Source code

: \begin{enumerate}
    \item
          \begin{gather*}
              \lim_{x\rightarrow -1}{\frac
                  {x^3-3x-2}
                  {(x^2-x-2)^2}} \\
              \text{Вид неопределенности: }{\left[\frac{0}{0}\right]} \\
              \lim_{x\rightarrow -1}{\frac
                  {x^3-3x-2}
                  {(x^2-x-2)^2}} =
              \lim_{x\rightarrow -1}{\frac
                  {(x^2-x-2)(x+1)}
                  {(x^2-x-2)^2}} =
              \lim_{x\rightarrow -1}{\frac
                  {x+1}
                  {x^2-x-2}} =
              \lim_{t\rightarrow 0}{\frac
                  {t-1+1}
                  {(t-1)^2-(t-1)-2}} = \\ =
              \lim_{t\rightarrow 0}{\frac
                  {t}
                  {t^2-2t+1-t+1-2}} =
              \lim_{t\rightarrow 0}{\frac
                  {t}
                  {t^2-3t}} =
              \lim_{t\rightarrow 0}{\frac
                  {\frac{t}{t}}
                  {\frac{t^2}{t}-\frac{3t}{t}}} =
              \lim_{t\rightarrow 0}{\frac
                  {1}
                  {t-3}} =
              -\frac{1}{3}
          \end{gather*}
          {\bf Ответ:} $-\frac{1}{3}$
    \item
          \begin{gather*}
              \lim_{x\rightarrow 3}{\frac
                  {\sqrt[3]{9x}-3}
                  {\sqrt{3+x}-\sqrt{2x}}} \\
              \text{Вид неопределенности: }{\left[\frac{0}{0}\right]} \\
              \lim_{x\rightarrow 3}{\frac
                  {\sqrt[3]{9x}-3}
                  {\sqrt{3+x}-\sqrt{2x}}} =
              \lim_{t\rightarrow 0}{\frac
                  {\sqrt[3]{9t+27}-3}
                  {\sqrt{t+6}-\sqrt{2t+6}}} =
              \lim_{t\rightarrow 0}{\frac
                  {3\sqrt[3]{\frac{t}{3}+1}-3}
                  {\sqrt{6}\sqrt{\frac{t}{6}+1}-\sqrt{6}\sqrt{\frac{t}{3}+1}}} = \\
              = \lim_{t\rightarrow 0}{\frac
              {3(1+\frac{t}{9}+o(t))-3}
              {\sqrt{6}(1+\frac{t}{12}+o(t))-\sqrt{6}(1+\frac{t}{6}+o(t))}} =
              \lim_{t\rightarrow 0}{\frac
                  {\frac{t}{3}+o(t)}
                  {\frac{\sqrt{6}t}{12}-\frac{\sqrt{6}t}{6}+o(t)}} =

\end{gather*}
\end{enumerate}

● Exercise objective: Write out the full listing, keeping every line exactly as it is.

● Result for this exercise:
Source code

: \begin{enumerate}
    \item
          \begin{gather*}
              \lim_{x\rightarrow -1}{\frac
                  {x^3-3x-2}
                  {(x^2-x-2)^2}} \\
              \text{Вид неопределенности: }{\left[\frac{0}{0}\right]} \\
              \lim_{x\rightarrow -1}{\frac
                  {x^3-3x-2}
                  {(x^2-x-2)^2}} =
              \lim_{x\rightarrow -1}{\frac
                  {(x^2-x-2)(x+1)}
                  {(x^2-x-2)^2}} =
              \lim_{x\rightarrow -1}{\frac
                  {x+1}
                  {x^2-x-2}} =
              \lim_{t\rightarrow 0}{\frac
                  {t-1+1}
                  {(t-1)^2-(t-1)-2}} = \\ =
              \lim_{t\rightarrow 0}{\frac
                  {t}
                  {t^2-2t+1-t+1-2}} =
              \lim_{t\rightarrow 0}{\frac
                  {t}
                  {t^2-3t}} =
              \lim_{t\rightarrow 0}{\frac
                  {\frac{t}{t}}
                  {\frac{t^2}{t}-\frac{3t}{t}}} =
              \lim_{t\rightarrow 0}{\frac
                  {1}
                  {t-3}} =
              -\frac{1}{3}
          \end{gather*}
          {\bf Ответ:} $-\frac{1}{3}$
    \item
          \begin{gather*}
              \lim_{x\rightarrow 3}{\frac
                  {\sqrt[3]{9x}-3}
                  {\sqrt{3+x}-\sqrt{2x}}} \\
              \text{Вид неопределенности: }{\left[\frac{0}{0}\right]} \\
              \lim_{x\rightarrow 3}{\frac
                  {\sqrt[3]{9x}-3}
                  {\sqrt{3+x}-\sqrt{2x}}} =
              \lim_{t\rightarrow 0}{\frac
                  {\sqrt[3]{9t+27}-3}
                  {\sqrt{t+6}-\sqrt{2t+6}}} =
              \lim_{t\rightarrow 0}{\frac
                  {3\sqrt[3]{\frac{t}{3}+1}-3}
                  {\sqrt{6}\sqrt{\frac{t}{6}+1}-\sqrt{6}\sqrt{\frac{t}{3}+1}}} = \\
              = \lim_{t\rightarrow 0}{\frac
              {3(1+\frac{t}{9}+o(t))-3}
              {\sqrt{6}(1+\frac{t}{12}+o(t))-\sqrt{6}(1+\frac{t}{6}+o(t))}} =
              \lim_{t\rightarrow 0}{\frac
                  {\frac{t}{3}+o(t)}
                  {\frac{\sqrt{6}t}{12}-\frac{\sqrt{6}t}{6}+o(t)}} =

\end{gather*}
\end{enumerate}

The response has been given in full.